Dir. Dominic Hill, Citizens, 29th November ‘14 – 3rd January ‘15
As the audience settle into their seats, the small cast of The Citizens Theatre’s latest production of A Christmas Carol, subtly assemble to form a folk band, performing under the intricate silhouette of the London skyline hung above them. Slowly the audience, adults and children alike, begin to sing along as the performers play old nativity hymns starting with Away in a Manger and finishing with Silent Night. This wholesome ambience welcomes the audience before the (somewhat humorous) tension of Scrooge’s Christmas contempt begins, the script remaining faithful to Dickens’ original text.
The predominantly shadow grey palette of Rachel Canning’s beautiful set establishes the mood of Scrooge’s ill humoured office environment as the narrative begins and this bleak, Victorian atmosphere is sustained throughout. Scenes of contrasting bright colour lie in the costumes and character of John O’Mahony’s pompous Mr Fezziwig and John Kielty’s amusing Ghost of Christmas Present. Yet the most mesmerizing aspects of this performance can be found in the enlarged, metallic moon hung across the stage as Scrooge trudges home on Christmas Eve night and the ceiling-high figure of the Ghost of Christmas Future made from metal scaffolding and tattered black drapes, unfolding before Scrooge and the audience in a bizarrely graceful manner.
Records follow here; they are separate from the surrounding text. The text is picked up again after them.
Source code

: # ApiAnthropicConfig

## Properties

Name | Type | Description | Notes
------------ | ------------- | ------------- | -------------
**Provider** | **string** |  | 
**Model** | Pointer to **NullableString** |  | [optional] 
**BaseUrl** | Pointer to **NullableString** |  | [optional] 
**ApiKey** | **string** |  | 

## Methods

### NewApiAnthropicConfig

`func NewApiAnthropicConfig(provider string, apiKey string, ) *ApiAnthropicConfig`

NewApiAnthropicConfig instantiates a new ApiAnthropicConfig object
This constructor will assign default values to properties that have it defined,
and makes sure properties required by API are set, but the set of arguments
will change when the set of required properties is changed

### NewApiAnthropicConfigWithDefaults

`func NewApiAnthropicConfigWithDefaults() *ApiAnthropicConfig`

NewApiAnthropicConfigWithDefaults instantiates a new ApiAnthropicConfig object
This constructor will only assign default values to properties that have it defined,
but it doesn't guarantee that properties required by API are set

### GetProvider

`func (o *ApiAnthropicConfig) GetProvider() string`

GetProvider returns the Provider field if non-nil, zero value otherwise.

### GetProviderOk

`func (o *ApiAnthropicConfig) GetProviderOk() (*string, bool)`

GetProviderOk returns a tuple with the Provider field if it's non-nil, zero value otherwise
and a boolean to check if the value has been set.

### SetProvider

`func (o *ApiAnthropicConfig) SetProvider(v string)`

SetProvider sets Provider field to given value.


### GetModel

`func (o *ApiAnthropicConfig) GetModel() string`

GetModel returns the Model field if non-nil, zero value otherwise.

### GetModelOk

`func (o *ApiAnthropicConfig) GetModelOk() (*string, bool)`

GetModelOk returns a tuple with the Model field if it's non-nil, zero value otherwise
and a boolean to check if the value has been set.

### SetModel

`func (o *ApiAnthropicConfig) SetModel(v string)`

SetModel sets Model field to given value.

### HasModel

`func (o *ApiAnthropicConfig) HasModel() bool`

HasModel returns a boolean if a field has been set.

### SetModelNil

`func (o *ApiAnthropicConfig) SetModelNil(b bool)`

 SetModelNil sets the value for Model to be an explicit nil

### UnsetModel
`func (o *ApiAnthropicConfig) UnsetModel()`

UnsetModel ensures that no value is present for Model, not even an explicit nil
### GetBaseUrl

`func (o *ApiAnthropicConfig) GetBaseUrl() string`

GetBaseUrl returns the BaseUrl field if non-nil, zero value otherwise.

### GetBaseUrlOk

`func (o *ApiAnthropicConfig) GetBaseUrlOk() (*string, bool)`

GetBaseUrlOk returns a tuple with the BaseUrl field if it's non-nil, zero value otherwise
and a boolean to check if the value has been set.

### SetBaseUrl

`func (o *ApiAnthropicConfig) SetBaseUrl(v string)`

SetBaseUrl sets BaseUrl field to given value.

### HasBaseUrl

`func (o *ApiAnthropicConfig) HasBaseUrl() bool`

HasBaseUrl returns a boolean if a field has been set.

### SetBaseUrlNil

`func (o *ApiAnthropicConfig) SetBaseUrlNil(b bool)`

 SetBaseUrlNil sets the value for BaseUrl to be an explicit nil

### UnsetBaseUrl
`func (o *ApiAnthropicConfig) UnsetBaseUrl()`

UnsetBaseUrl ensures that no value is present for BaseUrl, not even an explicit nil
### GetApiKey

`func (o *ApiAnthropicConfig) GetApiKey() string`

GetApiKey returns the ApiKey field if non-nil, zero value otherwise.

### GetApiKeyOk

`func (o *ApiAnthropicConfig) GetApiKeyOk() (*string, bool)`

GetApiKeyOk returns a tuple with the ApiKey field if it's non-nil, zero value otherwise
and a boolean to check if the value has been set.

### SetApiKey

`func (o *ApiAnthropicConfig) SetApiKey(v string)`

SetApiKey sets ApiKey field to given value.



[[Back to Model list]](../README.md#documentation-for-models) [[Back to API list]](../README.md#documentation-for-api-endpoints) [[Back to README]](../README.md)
Cliff Burnett delights as Ebenezer Scrooge, maintaining more than a touch of the unnerving charisma which won him praise for his darkly eccentric Polonius in The Citizens’ Hamlet earlier this year. Indeed, those familiar with director Dominic Hill’s previous projects at The Citizens may find themselves playing the game of spot the similarities as, once again, actors take to various musical instruments and microphones to provide the eerie sound effects to the ghostly tale and the back, brick wall is stripped bare. Here, Scrooge is never alone. Even as he awaits the arrival of his next spiritual visitor and contemplates the unlikelihood of his situation, off stage actors taunt him with creeks and squeaks which play with his jittery senses and provoke laughter from the younger members of the audience.
As Christmas draws ever closer and Glasgow’s theatre scene delivers its annual variety of flashy family performances, A Christmas Carol offers a unique, authentically old-fashioned alternative to the slapstick humour of the pantomime stage. Whether you’re taking children or simply fancy an evening of Dickensian Christmas comfort, this is a performance that will ignite your inner festive spirit – and probably put you in the mood for a glass of mulled wine and a mince pie!